(THE PROBLEM): Only the lines below starting at the one that contains "another EU country/region.</span></span>" and ending at the one that contains "Details** check box.</span></span>" are to be reproduced, exactly and with both ends kept.
■ ■ ■ ■
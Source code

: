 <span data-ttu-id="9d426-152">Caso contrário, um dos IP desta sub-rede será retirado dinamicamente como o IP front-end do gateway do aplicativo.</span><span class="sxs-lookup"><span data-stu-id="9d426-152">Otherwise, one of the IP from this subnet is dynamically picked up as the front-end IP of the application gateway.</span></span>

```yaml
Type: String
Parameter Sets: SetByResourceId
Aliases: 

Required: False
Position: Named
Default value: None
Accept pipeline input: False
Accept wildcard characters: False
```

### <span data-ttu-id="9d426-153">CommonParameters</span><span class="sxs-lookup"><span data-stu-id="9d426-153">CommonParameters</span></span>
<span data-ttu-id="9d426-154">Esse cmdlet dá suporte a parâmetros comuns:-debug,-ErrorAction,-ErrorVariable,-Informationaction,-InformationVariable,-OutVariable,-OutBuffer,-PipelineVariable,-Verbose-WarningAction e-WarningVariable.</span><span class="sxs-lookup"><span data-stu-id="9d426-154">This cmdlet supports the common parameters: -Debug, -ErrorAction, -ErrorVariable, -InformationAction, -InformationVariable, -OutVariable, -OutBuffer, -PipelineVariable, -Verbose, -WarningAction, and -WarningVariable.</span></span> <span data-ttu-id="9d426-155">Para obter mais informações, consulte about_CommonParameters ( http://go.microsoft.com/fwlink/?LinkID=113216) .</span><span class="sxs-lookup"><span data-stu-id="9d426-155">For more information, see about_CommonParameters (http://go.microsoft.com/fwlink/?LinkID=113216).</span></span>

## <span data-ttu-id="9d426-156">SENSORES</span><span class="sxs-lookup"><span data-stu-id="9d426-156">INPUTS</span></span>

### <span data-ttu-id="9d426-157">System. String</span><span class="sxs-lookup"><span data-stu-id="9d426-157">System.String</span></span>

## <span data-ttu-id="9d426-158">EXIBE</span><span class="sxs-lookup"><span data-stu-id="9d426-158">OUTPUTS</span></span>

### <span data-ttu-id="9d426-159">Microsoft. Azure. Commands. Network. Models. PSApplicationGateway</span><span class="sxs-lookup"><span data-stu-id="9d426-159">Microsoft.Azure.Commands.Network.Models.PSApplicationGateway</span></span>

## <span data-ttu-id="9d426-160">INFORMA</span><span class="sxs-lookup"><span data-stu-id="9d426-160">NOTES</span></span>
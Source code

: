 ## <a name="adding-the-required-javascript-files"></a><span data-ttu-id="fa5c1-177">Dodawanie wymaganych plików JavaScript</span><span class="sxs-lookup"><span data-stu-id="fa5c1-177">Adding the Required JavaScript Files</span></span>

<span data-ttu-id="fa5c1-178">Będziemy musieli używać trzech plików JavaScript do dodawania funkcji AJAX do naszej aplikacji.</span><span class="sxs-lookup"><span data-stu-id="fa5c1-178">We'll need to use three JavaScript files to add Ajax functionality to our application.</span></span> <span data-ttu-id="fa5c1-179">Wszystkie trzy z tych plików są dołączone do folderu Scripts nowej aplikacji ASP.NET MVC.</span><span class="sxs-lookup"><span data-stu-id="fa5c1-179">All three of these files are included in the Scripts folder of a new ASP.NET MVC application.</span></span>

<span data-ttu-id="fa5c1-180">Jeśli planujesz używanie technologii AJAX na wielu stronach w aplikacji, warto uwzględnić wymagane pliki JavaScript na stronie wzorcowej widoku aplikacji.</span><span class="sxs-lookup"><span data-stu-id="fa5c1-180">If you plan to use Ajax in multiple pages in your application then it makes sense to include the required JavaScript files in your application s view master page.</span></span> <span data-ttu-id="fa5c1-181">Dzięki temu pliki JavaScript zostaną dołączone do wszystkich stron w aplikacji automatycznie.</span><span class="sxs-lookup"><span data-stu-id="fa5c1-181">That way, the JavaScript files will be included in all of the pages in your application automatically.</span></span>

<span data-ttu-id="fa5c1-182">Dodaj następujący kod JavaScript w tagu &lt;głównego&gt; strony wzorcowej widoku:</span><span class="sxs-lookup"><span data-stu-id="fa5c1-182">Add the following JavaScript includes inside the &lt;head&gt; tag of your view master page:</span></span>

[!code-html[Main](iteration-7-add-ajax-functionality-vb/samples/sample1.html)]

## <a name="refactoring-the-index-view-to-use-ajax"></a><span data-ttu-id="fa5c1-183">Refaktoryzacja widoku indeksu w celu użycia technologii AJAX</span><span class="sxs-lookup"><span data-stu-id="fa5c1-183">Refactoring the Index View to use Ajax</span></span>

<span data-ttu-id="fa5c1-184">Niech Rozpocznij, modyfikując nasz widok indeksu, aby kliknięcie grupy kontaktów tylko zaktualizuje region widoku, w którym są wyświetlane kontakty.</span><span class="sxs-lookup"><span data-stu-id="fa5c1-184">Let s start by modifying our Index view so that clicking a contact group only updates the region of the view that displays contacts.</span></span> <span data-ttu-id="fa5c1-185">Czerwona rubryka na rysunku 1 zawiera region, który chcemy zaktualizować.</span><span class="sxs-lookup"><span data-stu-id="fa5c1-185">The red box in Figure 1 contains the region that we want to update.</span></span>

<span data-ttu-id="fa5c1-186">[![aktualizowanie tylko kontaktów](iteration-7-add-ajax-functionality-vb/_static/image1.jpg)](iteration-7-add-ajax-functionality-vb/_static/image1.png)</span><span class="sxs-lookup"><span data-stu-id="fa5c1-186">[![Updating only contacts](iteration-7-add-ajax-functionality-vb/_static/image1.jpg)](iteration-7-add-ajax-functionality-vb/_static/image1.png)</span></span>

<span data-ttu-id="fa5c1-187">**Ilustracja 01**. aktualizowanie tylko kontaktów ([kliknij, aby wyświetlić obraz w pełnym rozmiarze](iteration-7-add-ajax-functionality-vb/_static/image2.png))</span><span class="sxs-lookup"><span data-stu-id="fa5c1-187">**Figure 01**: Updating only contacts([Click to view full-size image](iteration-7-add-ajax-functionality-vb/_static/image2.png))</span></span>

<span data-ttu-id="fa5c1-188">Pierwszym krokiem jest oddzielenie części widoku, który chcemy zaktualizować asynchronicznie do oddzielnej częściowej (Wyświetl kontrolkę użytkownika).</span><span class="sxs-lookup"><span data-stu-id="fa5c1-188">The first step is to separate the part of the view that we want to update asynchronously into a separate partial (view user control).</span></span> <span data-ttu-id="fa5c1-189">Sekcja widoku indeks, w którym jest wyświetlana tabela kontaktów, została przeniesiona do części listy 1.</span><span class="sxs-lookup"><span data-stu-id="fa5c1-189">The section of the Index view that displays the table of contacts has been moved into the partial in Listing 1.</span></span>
■ ■ ■ ■
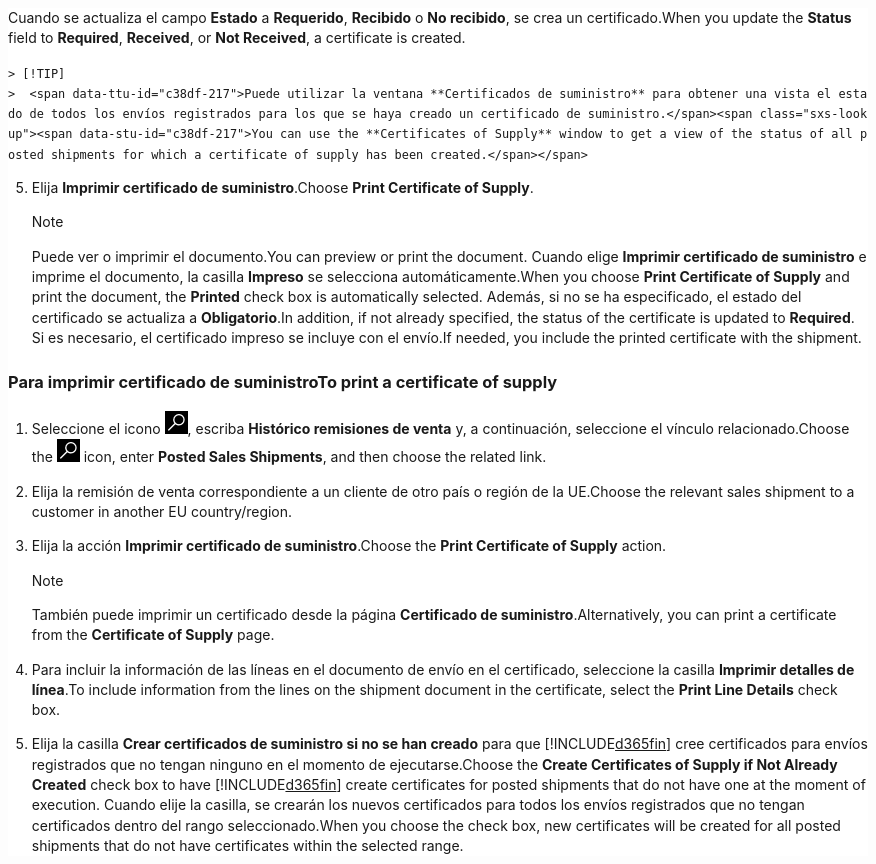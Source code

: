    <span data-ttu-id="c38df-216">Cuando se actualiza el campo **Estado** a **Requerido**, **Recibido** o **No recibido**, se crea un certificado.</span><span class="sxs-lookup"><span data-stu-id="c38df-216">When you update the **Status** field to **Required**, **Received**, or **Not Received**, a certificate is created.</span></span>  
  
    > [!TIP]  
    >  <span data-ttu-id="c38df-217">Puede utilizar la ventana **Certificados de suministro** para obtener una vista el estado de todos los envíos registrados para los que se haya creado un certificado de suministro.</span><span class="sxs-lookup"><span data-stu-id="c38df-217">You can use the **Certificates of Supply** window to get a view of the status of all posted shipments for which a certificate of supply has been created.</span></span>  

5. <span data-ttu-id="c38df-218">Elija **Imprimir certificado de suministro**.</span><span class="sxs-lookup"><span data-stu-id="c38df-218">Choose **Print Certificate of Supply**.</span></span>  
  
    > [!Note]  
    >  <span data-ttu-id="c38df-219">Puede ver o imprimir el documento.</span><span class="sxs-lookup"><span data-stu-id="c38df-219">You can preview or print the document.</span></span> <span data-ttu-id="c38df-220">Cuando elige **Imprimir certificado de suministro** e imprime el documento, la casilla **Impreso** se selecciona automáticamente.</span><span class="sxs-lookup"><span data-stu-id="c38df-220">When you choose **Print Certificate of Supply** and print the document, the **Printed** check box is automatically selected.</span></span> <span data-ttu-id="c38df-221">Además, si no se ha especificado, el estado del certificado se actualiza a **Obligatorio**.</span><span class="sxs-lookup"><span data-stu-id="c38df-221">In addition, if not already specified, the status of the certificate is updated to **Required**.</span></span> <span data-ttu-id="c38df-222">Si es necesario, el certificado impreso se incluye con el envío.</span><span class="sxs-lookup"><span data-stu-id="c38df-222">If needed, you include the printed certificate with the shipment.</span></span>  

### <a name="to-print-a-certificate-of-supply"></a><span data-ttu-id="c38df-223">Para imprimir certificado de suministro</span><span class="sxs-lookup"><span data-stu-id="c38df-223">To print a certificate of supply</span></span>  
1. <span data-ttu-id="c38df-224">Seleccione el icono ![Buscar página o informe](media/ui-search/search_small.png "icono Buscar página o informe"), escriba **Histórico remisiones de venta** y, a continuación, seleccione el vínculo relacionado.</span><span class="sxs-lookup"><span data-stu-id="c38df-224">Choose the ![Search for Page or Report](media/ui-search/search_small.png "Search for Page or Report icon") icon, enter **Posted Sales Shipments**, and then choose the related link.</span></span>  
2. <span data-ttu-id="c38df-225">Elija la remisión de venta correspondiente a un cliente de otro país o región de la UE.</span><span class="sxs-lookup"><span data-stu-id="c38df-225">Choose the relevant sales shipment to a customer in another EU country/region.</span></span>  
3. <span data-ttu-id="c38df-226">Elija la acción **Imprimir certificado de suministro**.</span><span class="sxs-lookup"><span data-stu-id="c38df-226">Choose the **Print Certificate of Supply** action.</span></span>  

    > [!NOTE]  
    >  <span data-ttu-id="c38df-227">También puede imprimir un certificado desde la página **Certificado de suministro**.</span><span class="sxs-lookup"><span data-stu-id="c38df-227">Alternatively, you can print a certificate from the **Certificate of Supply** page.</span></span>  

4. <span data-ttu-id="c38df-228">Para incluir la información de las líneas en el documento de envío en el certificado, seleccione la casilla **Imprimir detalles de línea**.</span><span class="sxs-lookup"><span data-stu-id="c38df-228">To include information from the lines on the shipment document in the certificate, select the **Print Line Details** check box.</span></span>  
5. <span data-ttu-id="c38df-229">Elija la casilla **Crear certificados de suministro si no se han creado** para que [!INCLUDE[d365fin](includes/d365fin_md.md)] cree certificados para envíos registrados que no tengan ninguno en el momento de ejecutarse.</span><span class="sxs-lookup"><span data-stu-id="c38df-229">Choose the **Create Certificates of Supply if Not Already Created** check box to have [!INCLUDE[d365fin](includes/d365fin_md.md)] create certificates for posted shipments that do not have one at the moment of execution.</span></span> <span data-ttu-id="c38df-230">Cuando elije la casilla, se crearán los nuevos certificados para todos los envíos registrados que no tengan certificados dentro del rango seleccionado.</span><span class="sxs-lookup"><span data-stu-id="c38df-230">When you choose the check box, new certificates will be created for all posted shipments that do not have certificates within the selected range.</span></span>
■ ■ ■ ■
(RESULT OF THE TASK):
2. <span data-ttu-id="c38df-225">Elija la remisión de venta correspondiente a un cliente de otro país o región de la UE.</span><span class="sxs-lookup"><span data-stu-id="c38df-225">Choose the relevant sales shipment to a customer in another EU country/region.</span></span>  
3. <span data-ttu-id="c38df-226">Elija la acción **Imprimir certificado de suministro**.</span><span class="sxs-lookup"><span data-stu-id="c38df-226">Choose the **Print Certificate of Supply** action.</span></span>  

    > [!NOTE]  
    >  <span data-ttu-id="c38df-227">También puede imprimir un certificado desde la página **Certificado de suministro**.</span><span class="sxs-lookup"><span data-stu-id="c38df-227">Alternatively, you can print a certificate from the **Certificate of Supply** page.</span></span>  

4. <span data-ttu-id="c38df-228">Para incluir la información de las líneas en el documento de envío en el certificado, seleccione la casilla **Imprimir detalles de línea**.</span><span class="sxs-lookup"><span data-stu-id="c38df-228">To include information from the lines on the shipment document in the certificate, select the **Print Line Details** check box.</span></span>  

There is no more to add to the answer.